In the final story, "Her Mother's House," Menéndez deals most powerfully with the disconnect between the exiles' dreams and the reality of the life left behind. Lisette, born in Miami two years after the revolution, who grew up thinking "Batista Castro was one man, the all-powerful tyrant of the Caribbean ... who shot poor workers in the field and stole her mother's house with all her photographs in it," travels to Havana to see the house that haunted her childhood. Could any house have lived up to the expectations built on a lifetime of longing and mythmaking? Of course, this one doesn't, and the reality of the house becomes a shared understanding between Lisette and her mother.
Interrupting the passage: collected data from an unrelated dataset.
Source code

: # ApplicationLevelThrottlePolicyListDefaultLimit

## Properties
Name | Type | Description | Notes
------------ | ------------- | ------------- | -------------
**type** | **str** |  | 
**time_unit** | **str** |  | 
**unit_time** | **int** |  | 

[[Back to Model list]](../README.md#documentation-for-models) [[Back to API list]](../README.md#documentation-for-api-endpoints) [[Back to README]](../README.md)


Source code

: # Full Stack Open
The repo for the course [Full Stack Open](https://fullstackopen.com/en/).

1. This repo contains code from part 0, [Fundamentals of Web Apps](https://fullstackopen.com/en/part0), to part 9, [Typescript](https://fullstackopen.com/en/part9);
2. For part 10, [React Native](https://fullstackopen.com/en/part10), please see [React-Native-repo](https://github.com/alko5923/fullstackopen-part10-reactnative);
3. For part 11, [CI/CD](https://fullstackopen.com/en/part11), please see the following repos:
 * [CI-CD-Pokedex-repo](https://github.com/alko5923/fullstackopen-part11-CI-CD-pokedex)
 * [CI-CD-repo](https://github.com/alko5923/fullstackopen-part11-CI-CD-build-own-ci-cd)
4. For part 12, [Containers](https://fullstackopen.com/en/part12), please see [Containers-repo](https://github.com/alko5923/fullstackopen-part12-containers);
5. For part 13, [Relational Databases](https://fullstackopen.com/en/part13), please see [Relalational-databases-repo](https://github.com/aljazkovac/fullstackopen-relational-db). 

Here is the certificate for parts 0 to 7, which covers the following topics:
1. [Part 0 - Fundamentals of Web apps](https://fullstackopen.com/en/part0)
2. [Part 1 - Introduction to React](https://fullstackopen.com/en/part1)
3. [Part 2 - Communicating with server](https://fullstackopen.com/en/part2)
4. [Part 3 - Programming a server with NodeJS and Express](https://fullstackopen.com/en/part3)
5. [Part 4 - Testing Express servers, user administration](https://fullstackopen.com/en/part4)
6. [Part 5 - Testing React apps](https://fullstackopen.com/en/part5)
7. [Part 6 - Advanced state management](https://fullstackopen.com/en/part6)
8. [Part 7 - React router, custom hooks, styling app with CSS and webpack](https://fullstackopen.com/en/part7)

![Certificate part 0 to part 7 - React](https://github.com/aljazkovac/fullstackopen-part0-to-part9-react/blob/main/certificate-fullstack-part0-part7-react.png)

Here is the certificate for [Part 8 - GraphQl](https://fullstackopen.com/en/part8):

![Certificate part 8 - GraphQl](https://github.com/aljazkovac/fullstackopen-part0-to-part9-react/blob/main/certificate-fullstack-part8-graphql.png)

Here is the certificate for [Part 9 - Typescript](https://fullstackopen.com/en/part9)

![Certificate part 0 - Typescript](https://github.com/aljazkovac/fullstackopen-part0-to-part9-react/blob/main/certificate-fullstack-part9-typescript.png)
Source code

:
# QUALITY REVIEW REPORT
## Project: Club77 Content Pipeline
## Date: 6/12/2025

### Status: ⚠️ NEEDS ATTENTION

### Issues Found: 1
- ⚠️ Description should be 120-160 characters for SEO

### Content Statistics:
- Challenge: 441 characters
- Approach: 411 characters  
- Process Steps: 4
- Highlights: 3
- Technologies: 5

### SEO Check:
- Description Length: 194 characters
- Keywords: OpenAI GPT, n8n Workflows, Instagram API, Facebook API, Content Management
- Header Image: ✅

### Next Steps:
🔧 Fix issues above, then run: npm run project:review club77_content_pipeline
In story after story Menéndez mesmerizes with the richness of her description: In "Confusing the Saints," the story of a woman waiting in Miami for her husband, who has embarked by raft for the U.S.: "We walked through the narrow streets of Old Havana, all the city in the streets, old men with their skinny dogs, beautiful mulattas in tight red pants, young men in shirtsleeves, their feet bare on the cobblestones." And in "Why We Left," a lush and brokenhearted story of a grieving couple: "One December night, I come home late, my face wet with melted snow. I tell you I've found a forest where hibiscus bloom from the slender limbs of birches. I say the snow shrinks from them as if they were on fire." It's these intimate, graceful moments that add up to a portrait of a community.